Exercise data Block Start

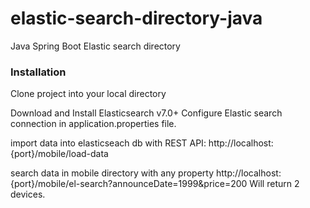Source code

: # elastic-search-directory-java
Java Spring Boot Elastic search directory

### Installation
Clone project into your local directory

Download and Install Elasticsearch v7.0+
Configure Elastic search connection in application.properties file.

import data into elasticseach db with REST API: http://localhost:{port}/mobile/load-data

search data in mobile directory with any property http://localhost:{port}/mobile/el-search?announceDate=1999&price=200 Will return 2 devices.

Exercise data Block End
Exercise data Block Start

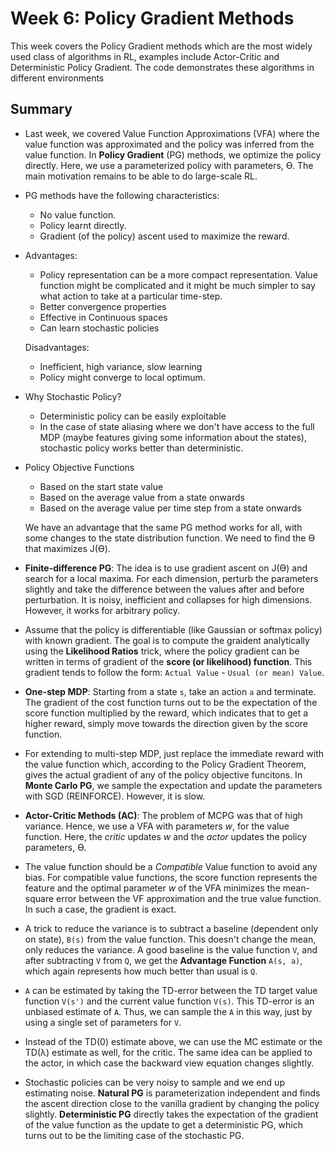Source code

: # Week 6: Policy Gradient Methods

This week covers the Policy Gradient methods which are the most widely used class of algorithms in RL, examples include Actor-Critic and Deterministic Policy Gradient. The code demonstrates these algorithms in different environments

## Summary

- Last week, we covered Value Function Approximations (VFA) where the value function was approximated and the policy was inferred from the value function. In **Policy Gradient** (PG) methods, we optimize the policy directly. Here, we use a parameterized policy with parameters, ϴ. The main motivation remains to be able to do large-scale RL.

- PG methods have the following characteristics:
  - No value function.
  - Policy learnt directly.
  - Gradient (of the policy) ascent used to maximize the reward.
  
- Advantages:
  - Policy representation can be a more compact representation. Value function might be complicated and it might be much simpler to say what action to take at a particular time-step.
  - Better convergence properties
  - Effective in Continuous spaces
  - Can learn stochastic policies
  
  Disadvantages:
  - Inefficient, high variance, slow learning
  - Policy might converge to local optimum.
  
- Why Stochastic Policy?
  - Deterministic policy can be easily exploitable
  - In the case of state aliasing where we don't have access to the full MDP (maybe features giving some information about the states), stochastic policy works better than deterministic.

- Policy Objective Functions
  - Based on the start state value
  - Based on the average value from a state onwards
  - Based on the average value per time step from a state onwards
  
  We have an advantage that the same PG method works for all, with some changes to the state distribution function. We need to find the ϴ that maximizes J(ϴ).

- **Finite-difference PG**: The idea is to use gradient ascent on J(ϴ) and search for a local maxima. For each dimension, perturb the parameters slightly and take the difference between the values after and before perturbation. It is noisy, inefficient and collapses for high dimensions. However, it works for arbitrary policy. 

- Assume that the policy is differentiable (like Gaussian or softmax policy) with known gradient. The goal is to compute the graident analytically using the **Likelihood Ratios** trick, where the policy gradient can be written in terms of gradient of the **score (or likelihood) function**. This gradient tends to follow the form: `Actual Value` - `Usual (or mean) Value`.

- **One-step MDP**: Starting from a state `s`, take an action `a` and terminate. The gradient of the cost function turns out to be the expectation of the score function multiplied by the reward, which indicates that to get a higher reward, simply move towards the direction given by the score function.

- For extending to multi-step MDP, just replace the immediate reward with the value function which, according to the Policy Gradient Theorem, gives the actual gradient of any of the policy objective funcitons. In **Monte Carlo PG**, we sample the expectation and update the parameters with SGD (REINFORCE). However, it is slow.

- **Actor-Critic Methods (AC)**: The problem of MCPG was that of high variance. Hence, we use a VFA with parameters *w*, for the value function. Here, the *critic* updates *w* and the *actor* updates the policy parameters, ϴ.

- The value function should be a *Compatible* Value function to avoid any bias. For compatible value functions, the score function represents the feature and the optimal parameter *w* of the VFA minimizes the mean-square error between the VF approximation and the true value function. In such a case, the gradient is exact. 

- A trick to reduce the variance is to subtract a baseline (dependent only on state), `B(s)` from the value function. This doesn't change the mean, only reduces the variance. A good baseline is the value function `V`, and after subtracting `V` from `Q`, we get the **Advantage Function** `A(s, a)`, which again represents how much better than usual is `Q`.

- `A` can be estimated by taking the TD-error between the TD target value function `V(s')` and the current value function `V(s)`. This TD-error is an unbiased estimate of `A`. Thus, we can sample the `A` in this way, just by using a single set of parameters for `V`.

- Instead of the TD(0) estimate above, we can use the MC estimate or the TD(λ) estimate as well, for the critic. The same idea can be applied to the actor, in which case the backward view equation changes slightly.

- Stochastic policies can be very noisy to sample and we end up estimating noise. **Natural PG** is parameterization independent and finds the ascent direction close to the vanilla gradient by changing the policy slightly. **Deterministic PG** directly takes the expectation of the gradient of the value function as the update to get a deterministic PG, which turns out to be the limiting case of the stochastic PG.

Exercise data Block End

Problem requirements: Respond with the count of lines in the material above that contain the word "some", and add nothing to it.

Solution to this problem: 2